━━━ SUPPLIED RECORDS

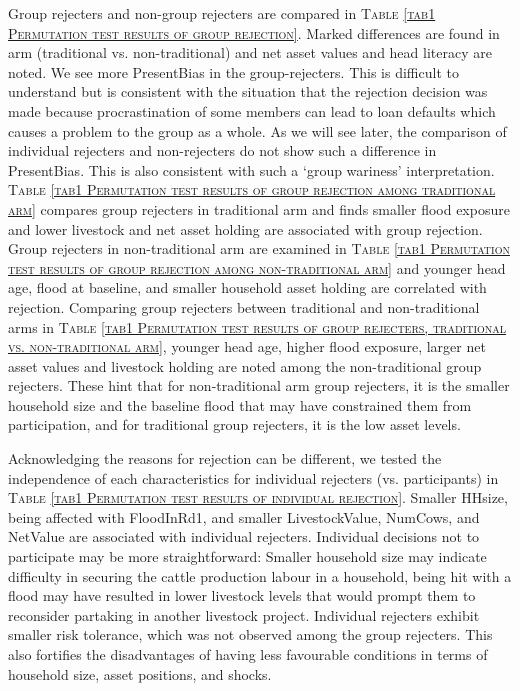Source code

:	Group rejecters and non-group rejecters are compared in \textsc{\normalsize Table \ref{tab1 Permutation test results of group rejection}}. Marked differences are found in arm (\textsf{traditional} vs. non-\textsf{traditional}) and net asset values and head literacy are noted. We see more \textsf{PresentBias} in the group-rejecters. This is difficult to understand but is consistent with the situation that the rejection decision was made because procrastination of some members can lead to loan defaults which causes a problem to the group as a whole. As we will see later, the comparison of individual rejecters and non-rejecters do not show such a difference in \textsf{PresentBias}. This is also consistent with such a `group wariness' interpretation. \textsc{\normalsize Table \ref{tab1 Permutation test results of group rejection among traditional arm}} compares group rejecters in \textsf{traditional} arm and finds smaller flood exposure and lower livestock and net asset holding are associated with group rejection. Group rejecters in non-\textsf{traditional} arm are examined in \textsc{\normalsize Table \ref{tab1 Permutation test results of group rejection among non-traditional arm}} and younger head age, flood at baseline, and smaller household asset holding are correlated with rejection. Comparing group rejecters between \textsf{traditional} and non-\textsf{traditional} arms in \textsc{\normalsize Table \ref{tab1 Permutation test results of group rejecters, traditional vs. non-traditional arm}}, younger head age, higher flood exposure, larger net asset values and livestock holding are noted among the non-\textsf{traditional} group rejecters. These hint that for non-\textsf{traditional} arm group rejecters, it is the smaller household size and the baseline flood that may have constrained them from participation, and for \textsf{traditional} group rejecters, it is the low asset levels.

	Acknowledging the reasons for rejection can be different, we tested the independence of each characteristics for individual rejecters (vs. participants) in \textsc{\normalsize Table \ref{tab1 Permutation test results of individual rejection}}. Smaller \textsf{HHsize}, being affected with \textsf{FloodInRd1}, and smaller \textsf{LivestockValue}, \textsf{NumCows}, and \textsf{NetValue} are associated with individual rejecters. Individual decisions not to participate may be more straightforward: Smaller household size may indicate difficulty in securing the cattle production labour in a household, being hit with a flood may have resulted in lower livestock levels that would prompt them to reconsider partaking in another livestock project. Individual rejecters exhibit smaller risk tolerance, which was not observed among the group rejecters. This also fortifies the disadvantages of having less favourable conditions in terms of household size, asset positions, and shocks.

━━━━━━
━━━ SUPPLIED RECORDS

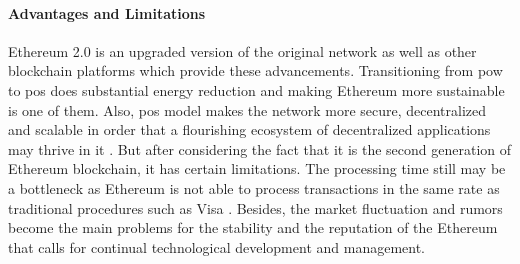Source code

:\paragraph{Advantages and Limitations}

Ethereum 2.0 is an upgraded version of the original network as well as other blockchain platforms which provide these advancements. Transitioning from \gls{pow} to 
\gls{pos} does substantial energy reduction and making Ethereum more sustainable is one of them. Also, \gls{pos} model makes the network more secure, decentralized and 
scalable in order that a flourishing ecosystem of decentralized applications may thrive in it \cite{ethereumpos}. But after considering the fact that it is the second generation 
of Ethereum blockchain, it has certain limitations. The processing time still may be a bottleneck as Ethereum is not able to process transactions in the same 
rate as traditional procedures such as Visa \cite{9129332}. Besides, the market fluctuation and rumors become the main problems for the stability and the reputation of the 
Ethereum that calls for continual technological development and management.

━━━━━━

WORK INSTRUCTION
Scan the material and collect every line that contains "blockchain".

WRITTEN SOLUTION
Ethereum 2.0 is an upgraded version of the original network as well as other blockchain platforms which provide these advancements. Transitioning from \gls{pow} to 
of Ethereum blockchain, it has certain limitations. The processing time still may be a bottleneck as Ethereum is not able to process transactions in the same 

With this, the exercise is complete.